What you have to do:
Transcribe the records below exactly as they appear.

Supplied data:
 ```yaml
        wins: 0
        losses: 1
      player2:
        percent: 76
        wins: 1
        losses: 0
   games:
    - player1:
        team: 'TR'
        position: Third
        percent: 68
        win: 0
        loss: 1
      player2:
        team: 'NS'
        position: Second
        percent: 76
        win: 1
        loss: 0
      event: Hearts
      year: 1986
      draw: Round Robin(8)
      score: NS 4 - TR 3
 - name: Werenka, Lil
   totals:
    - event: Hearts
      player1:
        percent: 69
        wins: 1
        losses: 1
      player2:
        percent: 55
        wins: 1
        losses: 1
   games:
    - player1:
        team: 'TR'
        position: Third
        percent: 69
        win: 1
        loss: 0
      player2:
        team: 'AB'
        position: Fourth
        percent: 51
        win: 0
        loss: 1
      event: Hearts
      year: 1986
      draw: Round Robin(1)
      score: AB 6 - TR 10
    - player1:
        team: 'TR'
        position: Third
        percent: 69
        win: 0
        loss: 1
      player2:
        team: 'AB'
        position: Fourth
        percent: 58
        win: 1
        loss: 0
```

Written response:
 ```yaml
        wins: 0
        losses: 1
      player2:
        percent: 76
        wins: 1
        losses: 0
   games:
    - player1:
        team: 'TR'
        position: Third
        percent: 68
        win: 0
        loss: 1
      player2:
        team: 'NS'
        position: Second
        percent: 76
        win: 1
        loss: 0
      event: Hearts
      year: 1986
      draw: Round Robin(8)
      score: NS 4 - TR 3
 - name: Werenka, Lil
   totals:
    - event: Hearts
      player1:
        percent: 69
        wins: 1
        losses: 1
      player2:
        percent: 55
        wins: 1
        losses: 1
   games:
    - player1:
        team: 'TR'
        position: Third
        percent: 69
        win: 1
        loss: 0
      player2:
        team: 'AB'
        position: Fourth
        percent: 51
        win: 0
        loss: 1
      event: Hearts
      year: 1986
      draw: Round Robin(1)
      score: AB 6 - TR 10
    - player1:
        team: 'TR'
        position: Third
        percent: 69
        win: 0
        loss: 1
      player2:
        team: 'AB'
        position: Fourth
        percent: 58
        win: 1
        loss: 0
```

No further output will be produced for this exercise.